- Location of Hemaruka in Special Area No. 4 Hemaruka, Alberta (Alberta)
- Coordinates: 51°47′00″N 111°06′06″W﻿ / ﻿51.78342°N 111.10172°W
- Country: Canada
- Province: Alberta
- Region: Central Alberta
- Census division: No. 4
- Special Area: Special Area No. 4

Government
- • Type: Unincorporated
- • Governing body: Special Areas Board
- Time zone: UTC−06:00 (Alberta Time)
- Highways: Highway 885;

= Hemaruka, Alberta =

Hemaruka is a hamlet in Alberta, Canada that is under the jurisdiction of the Special Areas Board.

== Toponymy ==
The settlement was known as Zetland until 1927, when it became Hemaruka. Its original name derived from an eponymous settlement in Huron County, Ontario.

The name Hemaruka is a combination of the first two letters of the names Helen, Margaret, Ruth, and Kathleen (also recorded as Mary and Kate). These were the names of the daughters of Albert Edward Warren, general manager of the Canadian National Railways (CNR) Central Region at the time.

== History ==
In 1912, a post office was established for the settlement by the name Zetland. In 1926, construction was completed of a CNR train line between Zetland, Alberta and Biggar, Saskatchewan. When the station was named Hemaruka after the daughters of Albert Warren, Zetland, and subsequently its post office, assumed the same name from April 1927 onwards. Also around this time, the Alberta Wheat Pool opened a grain elevator in the area, a school opened, and a community hall was built by 1929.

The CNR track was used for periodic grain exports and coal deliveries, but received no timetabled rail services until 1933, when an ongoing coal hauling operation was established. This service involved a train from Biggar to Hemaruka and back again once a week, on Fridays. No additional services were established due to the ongoing economic pressures of the Great Depression.

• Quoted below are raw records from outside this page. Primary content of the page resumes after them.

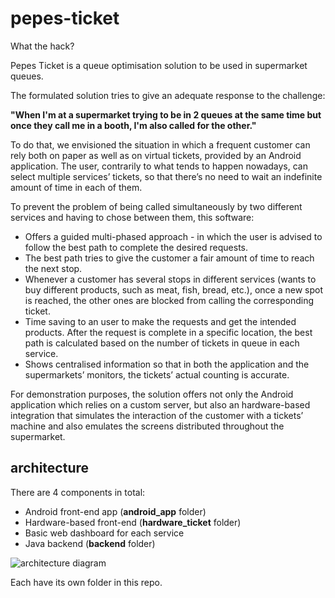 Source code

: # pepes-ticket
What the hack?

Pepes Ticket is a queue optimisation solution to be used in supermarket queues.

The formulated solution tries to give an adequate response to the challenge:

<b>"When I'm at a supermarket trying to be in 2 queues at the same time but once they call me in a booth, I'm also called for the other."</b>
 
To do that, we envisioned the situation in which a frequent customer can rely both on paper as well as on virtual tickets, provided by an Android application. The user, contrarily to what tends to happen nowadays, can select multiple services’ tickets, so that there’s no need to wait an indefinite amount of time in each of them.
 
To prevent the problem of being called simultaneously by two different services and having to chose between them, this software:

* Offers a guided multi-phased approach - in which the user is advised to follow the best path to complete the desired requests. 
 * The best path tries to give the customer a fair amount of time to reach the next stop. 
* Whenever a customer has several stops in different services (wants to buy different products, such as meat, fish, bread, etc.), once a new spot is reached, the other ones are blocked from calling the corresponding ticket.
* Time saving to an user to make the requests and get the intended products. After the request is complete in a specific location, the best path is calculated based on the number of tickets in queue in each service.
* Shows centralised information so that in both the application and the supermarkets’ monitors, the tickets’ actual counting is accurate.
 
For demonstration purposes, the solution offers not only the Android application which relies on a custom server, but also an hardware-based integration that simulates the interaction of the customer with a tickets’ machine and also emulates the screens distributed throughout the supermarket.

## architecture

There are 4 components in total:
* Android front-end app (<b>android_app</b> folder)
* Hardware-based front-end (<b>hardware_ticket</b> folder)
* Basic web dashboard for each service
* Java backend (<b>backend</b> folder)

![architecture diagram](https://preview.ibb.co/d516oF/pepe_diagram.jpg?style=centerme)

Each have its own folder in this repo.

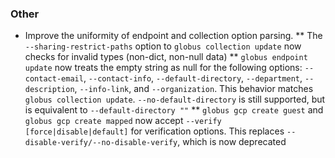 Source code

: ### Other

* Improve the uniformity of endpoint and collection option parsing.
** The `--sharing-restrict-paths` option to `globus collection update` now
   checks for invalid types (non-dict, non-null data)
** `globus endpoint update` now treats the empty string as null for the
   following options: `--contact-email`, `--contact-info`,
   `--default-directory`, `--department`, `--description`, `--info-link`,
   and `--organization`. This behavior matches `globus collection update`.
   `--no-default-directory` is still supported, but is equivalent to
   `--default-directory ""`
** `globus gcp create guest` and `globus gcp create mapped` now accept
   `--verify [force|disable|default]` for verification options. This replaces
   `--disable-verify/--no-disable-verify`, which is now deprecated
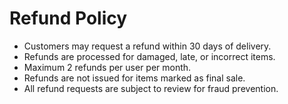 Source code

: # Refund Policy

- Customers may request a refund within 30 days of delivery.
- Refunds are processed for damaged, late, or incorrect items.
- Maximum 2 refunds per user per month.
- Refunds are not issued for items marked as final sale.
- All refund requests are subject to review for fraud prevention.
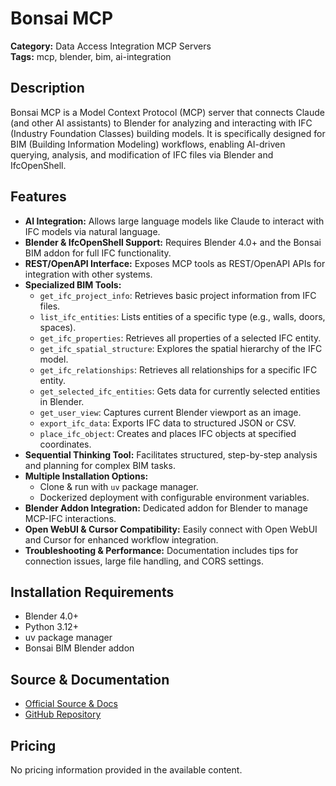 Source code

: # Bonsai MCP

**Category:** Data Access Integration MCP Servers  
**Tags:** mcp, blender, bim, ai-integration

## Description
Bonsai MCP is a Model Context Protocol (MCP) server that connects Claude (and other AI assistants) to Blender for analyzing and interacting with IFC (Industry Foundation Classes) building models. It is specifically designed for BIM (Building Information Modeling) workflows, enabling AI-driven querying, analysis, and modification of IFC files via Blender and IfcOpenShell.

## Features
- **AI Integration:** Allows large language models like Claude to interact with IFC models via natural language.
- **Blender & IfcOpenShell Support:** Requires Blender 4.0+ and the Bonsai BIM addon for full IFC functionality.
- **REST/OpenAPI Interface:** Exposes MCP tools as REST/OpenAPI APIs for integration with other systems.
- **Specialized BIM Tools:**
  - `get_ifc_project_info`: Retrieves basic project information from IFC files.
  - `list_ifc_entities`: Lists entities of a specific type (e.g., walls, doors, spaces).
  - `get_ifc_properties`: Retrieves all properties of a selected IFC entity.
  - `get_ifc_spatial_structure`: Explores the spatial hierarchy of the IFC model.
  - `get_ifc_relationships`: Retrieves all relationships for a specific IFC entity.
  - `get_selected_ifc_entities`: Gets data for currently selected entities in Blender.
  - `get_user_view`: Captures current Blender viewport as an image.
  - `export_ifc_data`: Exports IFC data to structured JSON or CSV.
  - `place_ifc_object`: Creates and places IFC objects at specified coordinates.
- **Sequential Thinking Tool:** Facilitates structured, step-by-step analysis and planning for complex BIM tasks.
- **Multiple Installation Options:**
  - Clone & run with `uv` package manager.
  - Dockerized deployment with configurable environment variables.
- **Blender Addon Integration:** Dedicated addon for Blender to manage MCP-IFC interactions.
- **Open WebUI & Cursor Compatibility:** Easily connect with Open WebUI and Cursor for enhanced workflow integration.
- **Troubleshooting & Performance:** Documentation includes tips for connection issues, large file handling, and CORS settings.

## Installation Requirements
- Blender 4.0+
- Python 3.12+
- uv package manager
- Bonsai BIM Blender addon

## Source & Documentation
- [Official Source & Docs](https://playbooks.com/mcp/jotaderodriguez-bonsai-blender-ifc)
- [GitHub Repository](https://github.com/JotaDeRodriguez/Bonsai_mcp)

## Pricing
No pricing information provided in the available content. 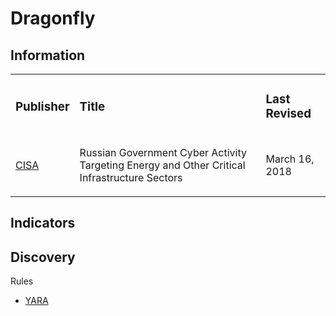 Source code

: # Dragonfly

## Information
<table>
  <tr>
    <td>
      <h3>Publisher</h3>
    </td>
    <td>
      <h3>Title</h3>
    </td>
    <td>
      <h3>Last Revised</h3>
    </td>
  </tr>
  <tr>
    <td>
      <a href="https://www.cisa.gov/news-events/alerts/2018/03/15/russian-government-cyber-activity-targeting-energy-and-other-critical">CISA</a>
    </td>
    <td>
      <p>Russian Government Cyber Activity Targeting Energy and Other Critical Infrastructure Sectors</p>
    </td>
    <td>
      <p>March 16, 2018</p>
    </td>
  </tr>
</table>

## Indicators


## Discovery
Rules
- <a href="https://github.com/PudgyDragon/IOCs/blob/main/All/Dragonfly/rules.yara">YARA</a>
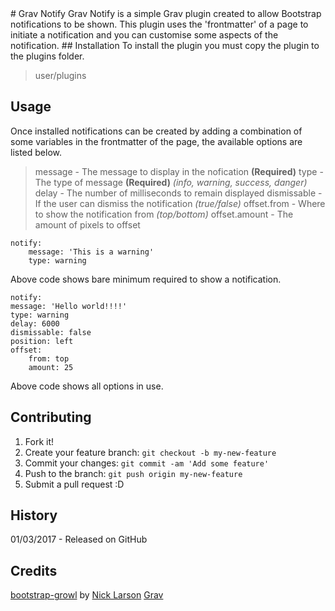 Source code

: <snippet>
  <content>
# Grav Notify
Grav Notify is a simple Grav plugin created to allow Bootstrap notifications to be shown. This plugin uses the 'frontmatter' of a page to initiate a notification and you can customise some aspects of the notification.
## Installation
To install the plugin you must copy the plugin to the plugins folder.

> user/plugins

## Usage
Once installed notifications can be created by adding a combination of some variables in the frontmatter of the page, the available options are listed below.
> message - The message to display in the nofication **(Required)**
> type - The type of message **(Required)** *(info, warning, success, danger)*
> delay - The number of milliseconds to remain displayed
> dismissable - If the user can dismiss the notification *(true/false)*
> offset.from - Where to show the notification from *(top/bottom)*
> offset.amount - The amount of pixels to offset

    notify:
	    message: 'This is a warning'
	    type: warning

Above code shows bare minimum required to show a notification.

    notify:
    message: 'Hello world!!!!'
    type: warning
    delay: 6000
    dismissable: false
    position: left
    offset:
        from: top
        amount: 25

Above code shows all options in use.

## Contributing
1. Fork it!
2. Create your feature branch: `git checkout -b my-new-feature`
3. Commit your changes: `git commit -am 'Add some feature'`
4. Push to the branch: `git push origin my-new-feature`
5. Submit a pull request :D

## History
01/03/2017 - Released on GitHub

## Credits
[bootstrap-growl](https://github.com/ifightcrime/bootstrap-growl) by [Nick Larson](https://github.com/ifightcrime)
[Grav](https://github.com/getgrav/grav)
</content>
</snippet>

Hemaruka received national media attention in 1935 after Austrian-born resident, William Hawryluk, was prosecuted for the murder of his wife, Helen, in January of that year. Their ten-year-old son, a witness to the crime, testified against Hawryluk at trial. An autopsy also determined that Helen had died from head injuries "resulting from heavy blows," and William was sentenced to death by Justice Thomas Tweedie. After the federal government declined to intervene with the sentence, Hawryluk was executed at Fort Saskatchewan by hanging in August.

As the Depression era transitioned into the Second World War, train services to Hemaruka did not expand. An absence of transit connections damaged the locality's economy, and, by 1944, Hemaruka had a population of 17. Despite its modest size, three general stores remained operational in the settlement at this time. The hamlet was served by one nurse, who also acted as an unofficial undertaker for Ukrainian families in the district who conducted their own funerals.

Hemaruka's post office closed in March 1966, and the school closed the next year. In 1969, the CNR sold the Hemaruka train station for one dollar to a local. Hemaruka's grain elevator ceased operations in 1975, and its train tracks were removed entirely in 1978.

As of 2024, Hemaruka contains some inhabited residential properties, while some abandoned buildings from its earlier operations remain standing. Its community hall remains in use for occasional events hosted by the Hemaruka Hall Association as of 2025. Around 40 people attended a New Year's Eve display at the hall in 2024.